Ou seja, a verdadeira felicidade, o verdadeiro sentido da vida, jaz longe de uma lista de prazeres a serem satisfeitos ou de problemas a serem resolvidos. A própria série parece intuir isso. Um dos pontos mais interessantes do último episódio ocorre quando descobrimos que, na verdade, Jason não se tinha aniquilado mas, antes, tinha decidido esperar por “milhares de infinidades” – como um monge budista que teve de fingir ser na primeira temporada – por Janet para lhe devolver um colar. Jason atingiu a vida contemplativa aristotélica. Porém, logo decide entrar na porta da aniquilação e deixar de ser para sempre. Jason passou da completude do ser para o não-ser numa fração de segundos, sem que nenhum dos roteiristas encontrasse aí problema algum.

Ao aplicar o mantra de que “a morte dá significado à vida” (um truísmo, diga-se de passagem) à vida após a morte, The Good Place transpõe uma lição terrena para a eternidade. A sua conclusão é, no fundo, tão niilista e aterradora quanto o “eterno grito” a que Michael seria sujeito nas primeiras temporadas, e que parecia, à altura, tão desumano e monstruoso. A opção pelo não-ser é adornada com palavras como “paz” e “amor”, mas não deixa de ser uma opção pela aniquilação. As partículas finais da alma de Eleanor, que tocam uma pessoa e a levam a cometer uma boa ação, são apenas um ornamento no niilismo disfarçado que domina a conclusão da série.

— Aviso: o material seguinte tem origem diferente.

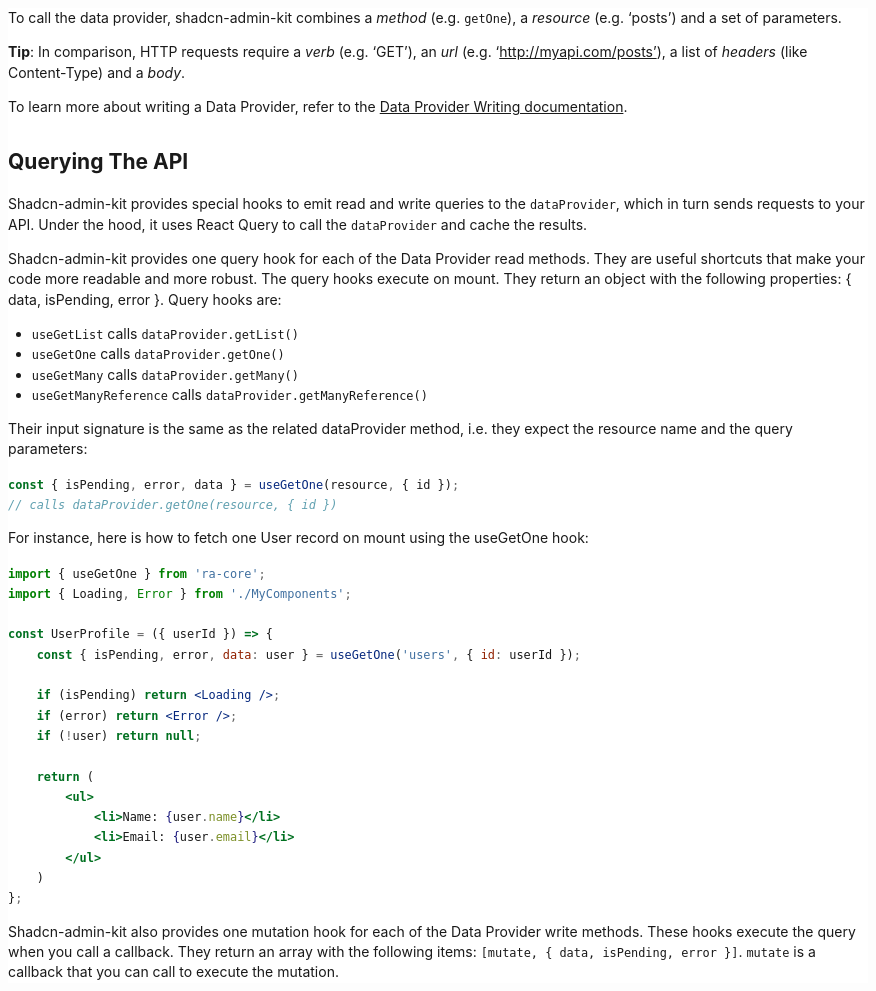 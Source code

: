 To call the data provider, shadcn-admin-kit combines a *method* (e.g. `getOne`), a *resource* (e.g. ‘posts’) and a set of parameters.

**Tip**: In comparison, HTTP requests require a *verb* (e.g. ‘GET’), an *url* (e.g. ‘http://myapi.com/posts’), a list of *headers* (like Content-Type) and a *body*.

To learn more about writing a Data Provider, refer to the [Data Provider Writing documentation](https://marmelab.com/ra-core/dataproviderwriting/).

## Querying The API

Shadcn-admin-kit provides special hooks to emit read and write queries to the `dataProvider`, which in turn sends requests to your API. Under the hood, it uses React Query to call the `dataProvider` and cache the results.

Shadcn-admin-kit provides one query hook for each of the Data Provider read methods. They are useful shortcuts that make your code more readable and more robust. The query hooks execute on mount. They return an object with the following properties: { data, isPending, error }. Query hooks are:

- `useGetList` calls `dataProvider.getList()`
- `useGetOne` calls `dataProvider.getOne()`
- `useGetMany` calls `dataProvider.getMany()`
- `useGetManyReference` calls `dataProvider.getManyReference()`

Their input signature is the same as the related dataProvider method, i.e. they expect the resource name and the query parameters:

```jsx
const { isPending, error, data } = useGetOne(resource, { id });
// calls dataProvider.getOne(resource, { id })
```

For instance, here is how to fetch one User record on mount using the useGetOne hook:

```jsx
import { useGetOne } from 'ra-core';
import { Loading, Error } from './MyComponents';

const UserProfile = ({ userId }) => {
    const { isPending, error, data: user } = useGetOne('users', { id: userId });

    if (isPending) return <Loading />;
    if (error) return <Error />;
    if (!user) return null;

    return (
        <ul>
            <li>Name: {user.name}</li>
            <li>Email: {user.email}</li>
        </ul>
    )
};
```

Shadcn-admin-kit also provides one mutation hook for each of the Data Provider write methods. These hooks execute the query when you call a callback. They return an array with the following items: `[mutate, { data, isPending, error }]`. `mutate` is a callback that you can call to execute the mutation.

The Good Place, a par de outras séries de comédia contemporâneas, como Bojack Horseman, representa uma renovação do género humorístico, que lida com questões “sérias” e os dilemas morais e religiosos mais prementes de toda uma geração. Enquanto séries mais tradicionais como Seinfled se orgulhavam de ser “acerca de nada”, The Good Place tenta ser uma série “acerca de tudo”. O seu todo é, porém, muito limitado.